Stored data entries:
━━━━
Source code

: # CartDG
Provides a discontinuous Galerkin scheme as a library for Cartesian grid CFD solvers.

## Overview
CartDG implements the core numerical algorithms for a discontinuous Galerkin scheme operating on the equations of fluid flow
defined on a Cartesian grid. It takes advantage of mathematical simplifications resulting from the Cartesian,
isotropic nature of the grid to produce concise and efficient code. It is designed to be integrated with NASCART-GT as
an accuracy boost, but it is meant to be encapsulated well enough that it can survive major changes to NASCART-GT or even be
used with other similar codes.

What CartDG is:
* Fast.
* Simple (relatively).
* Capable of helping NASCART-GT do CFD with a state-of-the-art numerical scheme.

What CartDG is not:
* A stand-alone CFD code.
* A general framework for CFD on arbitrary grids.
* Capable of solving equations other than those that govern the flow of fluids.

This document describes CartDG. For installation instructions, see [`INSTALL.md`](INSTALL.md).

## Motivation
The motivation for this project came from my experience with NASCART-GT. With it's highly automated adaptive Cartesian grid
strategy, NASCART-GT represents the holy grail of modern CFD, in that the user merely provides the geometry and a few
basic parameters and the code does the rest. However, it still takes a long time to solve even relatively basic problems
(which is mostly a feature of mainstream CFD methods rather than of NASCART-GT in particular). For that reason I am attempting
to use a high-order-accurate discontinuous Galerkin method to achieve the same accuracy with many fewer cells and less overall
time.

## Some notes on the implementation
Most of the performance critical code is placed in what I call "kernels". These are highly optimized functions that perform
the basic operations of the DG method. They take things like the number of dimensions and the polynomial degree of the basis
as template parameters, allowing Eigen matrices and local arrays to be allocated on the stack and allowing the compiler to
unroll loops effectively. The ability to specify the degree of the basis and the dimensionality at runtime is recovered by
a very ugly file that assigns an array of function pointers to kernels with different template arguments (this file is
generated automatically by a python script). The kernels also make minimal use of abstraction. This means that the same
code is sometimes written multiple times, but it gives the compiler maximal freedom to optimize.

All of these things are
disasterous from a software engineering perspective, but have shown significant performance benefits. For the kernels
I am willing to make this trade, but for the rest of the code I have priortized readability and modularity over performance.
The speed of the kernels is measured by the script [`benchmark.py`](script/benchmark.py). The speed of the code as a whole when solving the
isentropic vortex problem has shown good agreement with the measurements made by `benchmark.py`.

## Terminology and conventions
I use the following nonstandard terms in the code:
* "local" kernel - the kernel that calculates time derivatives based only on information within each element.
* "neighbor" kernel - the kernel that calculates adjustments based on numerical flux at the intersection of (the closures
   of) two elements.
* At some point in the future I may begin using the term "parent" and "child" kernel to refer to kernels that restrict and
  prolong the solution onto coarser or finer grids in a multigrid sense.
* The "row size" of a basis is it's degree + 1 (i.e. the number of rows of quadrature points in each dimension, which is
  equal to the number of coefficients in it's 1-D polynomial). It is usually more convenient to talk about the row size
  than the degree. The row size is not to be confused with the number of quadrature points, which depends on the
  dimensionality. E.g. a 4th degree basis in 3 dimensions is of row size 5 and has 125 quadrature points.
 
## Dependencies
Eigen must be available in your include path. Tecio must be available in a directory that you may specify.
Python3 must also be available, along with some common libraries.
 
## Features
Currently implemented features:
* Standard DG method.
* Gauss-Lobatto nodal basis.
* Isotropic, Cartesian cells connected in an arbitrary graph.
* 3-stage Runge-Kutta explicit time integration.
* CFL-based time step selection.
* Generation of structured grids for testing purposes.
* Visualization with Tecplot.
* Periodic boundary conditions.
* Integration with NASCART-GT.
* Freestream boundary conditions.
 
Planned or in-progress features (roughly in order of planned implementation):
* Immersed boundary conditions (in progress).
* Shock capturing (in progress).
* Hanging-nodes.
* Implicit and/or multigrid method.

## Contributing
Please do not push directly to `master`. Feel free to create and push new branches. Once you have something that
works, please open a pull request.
━━━━
▶ [TASK PROMPT]
Reproduce each entry above exactly, keeping every character.

▶ [EXERCISE SOLUTION]
Source code

: # CartDG
Provides a discontinuous Galerkin scheme as a library for Cartesian grid CFD solvers.

## Overview
CartDG implements the core numerical algorithms for a discontinuous Galerkin scheme operating on the equations of fluid flow
defined on a Cartesian grid. It takes advantage of mathematical simplifications resulting from the Cartesian,
isotropic nature of the grid to produce concise and efficient code. It is designed to be integrated with NASCART-GT as
an accuracy boost, but it is meant to be encapsulated well enough that it can survive major changes to NASCART-GT or even be
used with other similar codes.

What CartDG is:
* Fast.
* Simple (relatively).
* Capable of helping NASCART-GT do CFD with a state-of-the-art numerical scheme.

What CartDG is not:
* A stand-alone CFD code.
* A general framework for CFD on arbitrary grids.
* Capable of solving equations other than those that govern the flow of fluids.

This document describes CartDG. For installation instructions, see [`INSTALL.md`](INSTALL.md).

## Motivation
The motivation for this project came from my experience with NASCART-GT. With it's highly automated adaptive Cartesian grid
strategy, NASCART-GT represents the holy grail of modern CFD, in that the user merely provides the geometry and a few
basic parameters and the code does the rest. However, it still takes a long time to solve even relatively basic problems
(which is mostly a feature of mainstream CFD methods rather than of NASCART-GT in particular). For that reason I am attempting
to use a high-order-accurate discontinuous Galerkin method to achieve the same accuracy with many fewer cells and less overall
time.

## Some notes on the implementation
Most of the performance critical code is placed in what I call "kernels". These are highly optimized functions that perform
the basic operations of the DG method. They take things like the number of dimensions and the polynomial degree of the basis
as template parameters, allowing Eigen matrices and local arrays to be allocated on the stack and allowing the compiler to
unroll loops effectively. The ability to specify the degree of the basis and the dimensionality at runtime is recovered by
a very ugly file that assigns an array of function pointers to kernels with different template arguments (this file is
generated automatically by a python script). The kernels also make minimal use of abstraction. This means that the same
code is sometimes written multiple times, but it gives the compiler maximal freedom to optimize.

All of these things are
disasterous from a software engineering perspective, but have shown significant performance benefits. For the kernels
I am willing to make this trade, but for the rest of the code I have priortized readability and modularity over performance.
The speed of the kernels is measured by the script [`benchmark.py`](script/benchmark.py). The speed of the code as a whole when solving the
isentropic vortex problem has shown good agreement with the measurements made by `benchmark.py`.

## Terminology and conventions
I use the following nonstandard terms in the code:
* "local" kernel - the kernel that calculates time derivatives based only on information within each element.
* "neighbor" kernel - the kernel that calculates adjustments based on numerical flux at the intersection of (the closures
   of) two elements.
* At some point in the future I may begin using the term "parent" and "child" kernel to refer to kernels that restrict and
  prolong the solution onto coarser or finer grids in a multigrid sense.
* The "row size" of a basis is it's degree + 1 (i.e. the number of rows of quadrature points in each dimension, which is
  equal to the number of coefficients in it's 1-D polynomial). It is usually more convenient to talk about the row size
  than the degree. The row size is not to be confused with the number of quadrature points, which depends on the
  dimensionality. E.g. a 4th degree basis in 3 dimensions is of row size 5 and has 125 quadrature points.
 
## Dependencies
Eigen must be available in your include path. Tecio must be available in a directory that you may specify.
Python3 must also be available, along with some common libraries.
 
## Features
Currently implemented features:
* Standard DG method.
* Gauss-Lobatto nodal basis.
* Isotropic, Cartesian cells connected in an arbitrary graph.
* 3-stage Runge-Kutta explicit time integration.
* CFL-based time step selection.
* Generation of structured grids for testing purposes.
* Visualization with Tecplot.
* Periodic boundary conditions.
* Integration with NASCART-GT.
* Freestream boundary conditions.
 
Planned or in-progress features (roughly in order of planned implementation):
* Immersed boundary conditions (in progress).
* Shock capturing (in progress).
* Hanging-nodes.
* Implicit and/or multigrid method.

## Contributing
Please do not push directly to `master`. Feel free to create and push new branches. Once you have something that
works, please open a pull request.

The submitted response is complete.